En France, la période d’essai n’est pas obligatoire sauf si elle est mentionnée dans le contrat de travail. La période d’essai en Suisse permet aux deux parties d’évaluer les attentes et les compétences nécessaires pour le poste, ainsi que la relation de travail. Cependant, tout comme en France, elle n’est pas obligatoire. 

 

  • L’employeur peut proposer l’allongement d’une période d’essai jusqu’à 3 mois pour un contrat à durée indéterminée, mais un accord écrit entre les deux parties est nécessaire. 
  • Pour les contrats à durée déterminée, la loi ne prévoit pas de période d’essai, l’employeur étant libre d’en demander une (toujours par écrit, avec l’accord de l’employé).
  • Les contrats d’apprentissage peuvent avoir une période d’essai comprise entre un et trois mois, mais l’employeur peut étendre cette période à 6 mois, après demande d’autorisation à l’autorité cantonale responsable de la formation professionnelle du candidat.

Quel salaire en période d'essai ?

Si l’employeur décide de rémunérer les journées d’essai, le salaire doit être équivalent à celui d’un salarié ayant déjà passé la période d’essai. Le candidat possède également le même droit aux congés ainsi qu’à tous les autres traitements prévus pour l’ensemble des salariés. 

Cependant, il n’est pas rare que la rémunération en période d’essai soit moins élevée qu’un salaire plein : on l’estime entre 5 et 10 %. La raison selon les employeurs : pousser le candidat à faire son maximum pour obtenir une rémunération classique à taux plein une fois la période d’essai achevée et l’embauche bien effectuée. Encore une fois, le montant de la rémunération en période d’essai doit faire l’objet d’un écrit et d’un accord entre les deux parties.

 

Comment mettre fin à une période d'essai en Suisse ?

Tout comme en France, les deux parties peuvent décider de rompre une période d’essai, et ce, à n’importe quel moment, dans un délai de 7 jours (ou moins, selon les termes du contrat de travail). 

Rupture de la période d’essai 

Les deux parties peuvent en effet décider de rompre la période d’essai, peu importe quand, mais au plus tard le dernier jour de la période d’essai. Cette décision peut être rendue à l’écrit mais aussi à l’oral, ou d’une manière précise selon les modalités prévues dans le contrat de travail.

 

Notez que vous n’avez aucune obligation de donner le motif de votre démission, tout comme l’employeur n’est pas tenu d’indiquer la raison de votre licenciement.

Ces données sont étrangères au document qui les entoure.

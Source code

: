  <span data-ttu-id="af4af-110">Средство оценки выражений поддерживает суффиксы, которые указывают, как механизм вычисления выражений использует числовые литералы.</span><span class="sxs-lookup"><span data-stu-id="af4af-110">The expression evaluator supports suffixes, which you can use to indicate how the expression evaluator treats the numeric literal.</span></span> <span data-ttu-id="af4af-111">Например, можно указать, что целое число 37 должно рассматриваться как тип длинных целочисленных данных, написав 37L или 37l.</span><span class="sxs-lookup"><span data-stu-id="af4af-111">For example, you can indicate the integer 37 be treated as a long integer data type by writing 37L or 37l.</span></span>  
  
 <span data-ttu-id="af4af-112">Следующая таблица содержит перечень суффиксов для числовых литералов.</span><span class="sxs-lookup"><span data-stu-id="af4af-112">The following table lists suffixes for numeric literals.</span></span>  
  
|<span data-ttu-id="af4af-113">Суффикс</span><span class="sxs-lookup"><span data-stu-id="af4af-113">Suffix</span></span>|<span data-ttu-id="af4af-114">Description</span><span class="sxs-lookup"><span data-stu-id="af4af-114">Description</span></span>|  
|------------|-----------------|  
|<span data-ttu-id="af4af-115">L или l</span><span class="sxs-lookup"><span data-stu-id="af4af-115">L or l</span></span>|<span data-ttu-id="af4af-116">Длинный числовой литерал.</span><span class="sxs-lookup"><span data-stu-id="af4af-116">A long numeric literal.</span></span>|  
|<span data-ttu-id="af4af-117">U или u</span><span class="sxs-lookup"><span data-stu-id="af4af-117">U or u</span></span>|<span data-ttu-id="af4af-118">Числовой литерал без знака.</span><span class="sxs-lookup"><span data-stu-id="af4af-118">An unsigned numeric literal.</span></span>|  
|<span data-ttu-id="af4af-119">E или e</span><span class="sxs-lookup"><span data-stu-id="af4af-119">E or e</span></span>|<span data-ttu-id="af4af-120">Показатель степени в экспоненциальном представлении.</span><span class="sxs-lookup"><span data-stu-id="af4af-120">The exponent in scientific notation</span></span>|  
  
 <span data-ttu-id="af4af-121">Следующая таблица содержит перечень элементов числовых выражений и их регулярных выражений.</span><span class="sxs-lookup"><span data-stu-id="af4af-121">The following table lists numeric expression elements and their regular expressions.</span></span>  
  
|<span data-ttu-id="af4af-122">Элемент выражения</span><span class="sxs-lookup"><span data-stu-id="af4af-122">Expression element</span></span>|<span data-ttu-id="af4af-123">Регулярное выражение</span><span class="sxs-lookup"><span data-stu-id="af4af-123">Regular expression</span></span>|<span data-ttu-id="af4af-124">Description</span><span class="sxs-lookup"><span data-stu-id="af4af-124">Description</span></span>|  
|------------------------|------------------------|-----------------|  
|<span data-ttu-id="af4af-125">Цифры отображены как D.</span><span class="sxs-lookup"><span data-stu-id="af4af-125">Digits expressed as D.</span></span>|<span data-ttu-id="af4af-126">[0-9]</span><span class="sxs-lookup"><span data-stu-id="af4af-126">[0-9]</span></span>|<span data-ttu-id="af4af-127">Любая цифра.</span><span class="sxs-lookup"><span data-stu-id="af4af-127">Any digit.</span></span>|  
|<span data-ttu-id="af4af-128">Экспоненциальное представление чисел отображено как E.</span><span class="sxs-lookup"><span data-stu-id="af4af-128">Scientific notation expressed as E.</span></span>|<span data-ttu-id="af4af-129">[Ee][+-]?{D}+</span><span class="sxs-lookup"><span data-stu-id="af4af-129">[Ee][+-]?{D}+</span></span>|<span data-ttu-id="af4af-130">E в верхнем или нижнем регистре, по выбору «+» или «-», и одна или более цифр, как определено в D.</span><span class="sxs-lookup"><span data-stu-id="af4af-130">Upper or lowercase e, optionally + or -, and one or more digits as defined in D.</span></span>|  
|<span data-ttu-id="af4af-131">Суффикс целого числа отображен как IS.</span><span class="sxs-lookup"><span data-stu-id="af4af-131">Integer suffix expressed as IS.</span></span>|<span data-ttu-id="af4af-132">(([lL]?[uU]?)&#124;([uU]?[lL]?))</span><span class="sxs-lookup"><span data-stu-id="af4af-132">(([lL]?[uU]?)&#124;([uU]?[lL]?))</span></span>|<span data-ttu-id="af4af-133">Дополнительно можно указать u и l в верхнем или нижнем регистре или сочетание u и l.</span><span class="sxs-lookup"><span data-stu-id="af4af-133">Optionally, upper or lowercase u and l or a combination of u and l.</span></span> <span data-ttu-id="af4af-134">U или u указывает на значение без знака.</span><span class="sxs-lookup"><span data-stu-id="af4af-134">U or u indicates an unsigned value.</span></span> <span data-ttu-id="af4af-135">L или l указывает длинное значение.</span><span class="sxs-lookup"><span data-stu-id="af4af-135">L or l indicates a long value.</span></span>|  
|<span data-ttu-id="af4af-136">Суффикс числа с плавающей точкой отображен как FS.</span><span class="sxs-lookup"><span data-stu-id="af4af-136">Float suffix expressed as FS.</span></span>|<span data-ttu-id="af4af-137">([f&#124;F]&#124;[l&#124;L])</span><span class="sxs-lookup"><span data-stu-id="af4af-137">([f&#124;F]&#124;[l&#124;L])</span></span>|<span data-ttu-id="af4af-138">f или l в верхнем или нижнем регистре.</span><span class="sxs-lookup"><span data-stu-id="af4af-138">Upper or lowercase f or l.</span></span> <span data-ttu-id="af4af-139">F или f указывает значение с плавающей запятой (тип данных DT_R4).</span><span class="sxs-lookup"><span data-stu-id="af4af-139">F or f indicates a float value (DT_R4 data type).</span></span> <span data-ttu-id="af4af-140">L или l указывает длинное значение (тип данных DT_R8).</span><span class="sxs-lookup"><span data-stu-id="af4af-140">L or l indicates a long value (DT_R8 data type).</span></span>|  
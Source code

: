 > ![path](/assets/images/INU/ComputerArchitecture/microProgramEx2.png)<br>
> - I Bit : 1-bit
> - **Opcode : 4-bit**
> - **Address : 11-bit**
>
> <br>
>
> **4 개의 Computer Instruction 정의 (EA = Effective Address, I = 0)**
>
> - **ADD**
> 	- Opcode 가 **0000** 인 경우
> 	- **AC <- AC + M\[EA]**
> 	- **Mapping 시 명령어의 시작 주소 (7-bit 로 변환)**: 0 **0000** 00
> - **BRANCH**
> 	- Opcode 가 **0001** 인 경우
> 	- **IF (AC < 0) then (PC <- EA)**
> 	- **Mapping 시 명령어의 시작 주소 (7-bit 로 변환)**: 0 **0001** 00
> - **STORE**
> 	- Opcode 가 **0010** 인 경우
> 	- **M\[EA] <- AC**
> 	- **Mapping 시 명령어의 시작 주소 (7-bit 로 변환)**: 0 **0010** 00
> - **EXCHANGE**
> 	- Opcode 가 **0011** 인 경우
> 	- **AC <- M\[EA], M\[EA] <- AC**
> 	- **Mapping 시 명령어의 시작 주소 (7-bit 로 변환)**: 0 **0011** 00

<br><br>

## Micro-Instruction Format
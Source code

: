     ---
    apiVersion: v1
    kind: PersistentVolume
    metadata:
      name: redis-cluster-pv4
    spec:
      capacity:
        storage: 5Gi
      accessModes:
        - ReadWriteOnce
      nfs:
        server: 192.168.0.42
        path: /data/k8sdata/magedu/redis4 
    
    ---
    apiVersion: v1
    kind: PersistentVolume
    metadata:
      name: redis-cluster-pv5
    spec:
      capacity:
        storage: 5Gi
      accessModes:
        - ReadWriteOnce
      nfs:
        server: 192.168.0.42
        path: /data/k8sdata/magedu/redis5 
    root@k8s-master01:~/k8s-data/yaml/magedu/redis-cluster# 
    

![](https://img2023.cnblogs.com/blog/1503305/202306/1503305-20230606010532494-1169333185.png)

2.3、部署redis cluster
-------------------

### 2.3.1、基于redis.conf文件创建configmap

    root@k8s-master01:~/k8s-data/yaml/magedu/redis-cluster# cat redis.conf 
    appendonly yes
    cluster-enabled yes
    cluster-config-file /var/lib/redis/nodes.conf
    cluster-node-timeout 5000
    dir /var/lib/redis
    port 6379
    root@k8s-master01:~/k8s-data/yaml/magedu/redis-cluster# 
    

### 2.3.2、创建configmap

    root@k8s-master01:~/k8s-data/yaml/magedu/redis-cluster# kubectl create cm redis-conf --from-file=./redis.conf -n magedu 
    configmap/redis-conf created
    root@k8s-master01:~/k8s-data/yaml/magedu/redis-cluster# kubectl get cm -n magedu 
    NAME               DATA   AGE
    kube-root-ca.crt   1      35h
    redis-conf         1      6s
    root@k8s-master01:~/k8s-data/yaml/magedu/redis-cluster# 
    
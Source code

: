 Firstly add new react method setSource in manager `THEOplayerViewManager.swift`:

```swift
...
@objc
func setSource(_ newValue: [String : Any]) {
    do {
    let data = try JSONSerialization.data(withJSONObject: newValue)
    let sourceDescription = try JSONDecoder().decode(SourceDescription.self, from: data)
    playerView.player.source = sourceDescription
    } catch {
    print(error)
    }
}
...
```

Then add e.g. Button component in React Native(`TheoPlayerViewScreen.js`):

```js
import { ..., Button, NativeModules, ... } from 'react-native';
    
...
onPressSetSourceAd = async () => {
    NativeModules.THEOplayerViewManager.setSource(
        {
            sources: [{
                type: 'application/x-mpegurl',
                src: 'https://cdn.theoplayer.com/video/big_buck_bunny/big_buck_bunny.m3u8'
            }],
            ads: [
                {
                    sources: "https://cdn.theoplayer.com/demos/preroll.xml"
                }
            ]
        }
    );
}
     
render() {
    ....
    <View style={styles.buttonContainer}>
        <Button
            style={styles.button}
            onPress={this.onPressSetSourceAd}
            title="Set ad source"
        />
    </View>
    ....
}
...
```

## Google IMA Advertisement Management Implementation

Mais les deux parties peuvent en demander la raison.

 

En cas de maladie, d’accident ou de grossesse

Si le candidat est malade ou victime d’un accident pendant la période d’essai en Suisse, et qu’il ne peut pas travailler, l’employeur peut reconduire la période d’essai pour la même durée que l’arrêt de travail.

Cependant, notez que l’employeur peut décider de rompre votre contrat durant la période d’essai en cas de maladie, d’accident ou de grossesse. Vous n’êtes pas protégé d’un licenciement pendant les journées d’essai, à la différence d’un engagement définitif. 

 

En somme, les journées d’essai non rémunérées ne sont pas complètement illégales, mais l’employeur doit en faire part au candidat par écrit pour éviter tout malentendu. Par ailleurs, pour les représentants des patrons du syndicat comme la secrétaire syndicale Tamara Knezevic (UNIA Vaud), cette pratique est illégale : « tout travail effectué mérite un salaire ». Le frontalier doit donc être vigilant quant aux modalités de sa période d’essai, et notamment sur les clauses de rémunération.